WASHINGTON (AFP) - US consumer spending rose in February, outpacing income growth, as Americans faced higher costs for energy and food, official data showed Monday.

Consumer spending rose 0.7 percent from January, more than double the 0.3 percent increase in January, the Commerce Department reported.

It was the strongest increase since October and topped forecasts for a 0.5 percent rise.

"The problem isn't that consumers aren't spending, they are," RDQ Economics analysts told clients. "But spending gains are being soaked up in higher prices for food and energy."
"Consumer spending looks to be a significant hurdle for first-quarter real growth," they added.

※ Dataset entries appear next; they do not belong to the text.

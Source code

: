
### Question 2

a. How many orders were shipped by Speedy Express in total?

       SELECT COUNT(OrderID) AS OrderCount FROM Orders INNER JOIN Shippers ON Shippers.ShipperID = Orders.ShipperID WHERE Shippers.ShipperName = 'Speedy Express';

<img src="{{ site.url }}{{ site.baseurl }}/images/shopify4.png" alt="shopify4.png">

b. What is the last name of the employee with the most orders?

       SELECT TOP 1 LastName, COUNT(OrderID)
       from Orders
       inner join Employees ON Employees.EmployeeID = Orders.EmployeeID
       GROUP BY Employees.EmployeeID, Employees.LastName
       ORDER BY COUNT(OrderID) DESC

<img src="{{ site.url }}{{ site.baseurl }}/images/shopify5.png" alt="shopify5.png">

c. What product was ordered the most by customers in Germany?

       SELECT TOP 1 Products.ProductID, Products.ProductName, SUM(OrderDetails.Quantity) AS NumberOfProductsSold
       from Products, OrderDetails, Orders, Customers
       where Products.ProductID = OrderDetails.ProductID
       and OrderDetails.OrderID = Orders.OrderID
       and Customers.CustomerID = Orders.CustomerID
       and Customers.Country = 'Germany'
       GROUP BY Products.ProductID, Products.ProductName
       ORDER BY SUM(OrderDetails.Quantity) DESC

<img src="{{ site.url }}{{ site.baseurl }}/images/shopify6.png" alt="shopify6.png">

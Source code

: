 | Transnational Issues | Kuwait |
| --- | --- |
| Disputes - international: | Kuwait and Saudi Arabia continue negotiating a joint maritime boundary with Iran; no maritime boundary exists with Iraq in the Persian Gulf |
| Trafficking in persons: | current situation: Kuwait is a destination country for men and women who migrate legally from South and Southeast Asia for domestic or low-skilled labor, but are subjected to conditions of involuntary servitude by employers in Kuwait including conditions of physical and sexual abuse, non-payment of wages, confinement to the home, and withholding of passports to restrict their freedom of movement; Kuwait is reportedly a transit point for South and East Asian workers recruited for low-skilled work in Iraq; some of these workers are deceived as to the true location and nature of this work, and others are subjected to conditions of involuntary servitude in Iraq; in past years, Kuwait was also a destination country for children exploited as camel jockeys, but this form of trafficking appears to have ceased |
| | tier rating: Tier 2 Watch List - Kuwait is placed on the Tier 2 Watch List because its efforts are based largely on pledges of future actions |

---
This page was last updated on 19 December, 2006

Personal income gains slowed, rising 0.3 percent, after a 1.2 percent jump in January.


Adjusted for inflation, consumer spending was up 0.3 percent after stagnating in January. Personal income slipped for the first time since September, by 0.1 percent.

Higher energy and food prices led the gains. The PCE price index for personal consumption rose 0.4 percent in February, compared with an increase of 0.3 percent in January.

But excluding food and energy, the PCE price index rose for the second month in a row by 0.2 percent.

With rising spending outpacing incomes, the savings rate slipped to 5.8 percent from 6.1 percent in January, according to the Commerce Department data.

Still, Americans were saving roughly the average rate for all of 2010 in the face of falling home values and high unemployment, key obstacles to the economy's full recovery from the severe recession that ended in June 2009.

Consumer spending is the key driver of growth in the world's largest economy, accounting for roughly 70 percent of output.

Gross domestic product growth in the final quarter last year in part reflected stronger personal spending that had accelerated from 2.7 percent in the third quarter to 4.0 percent.

The government revised upward Friday its GDP growth estimate for the 2010 fourth quarter to 3.1 percent, following a 2.6 percent gain in the third quarter.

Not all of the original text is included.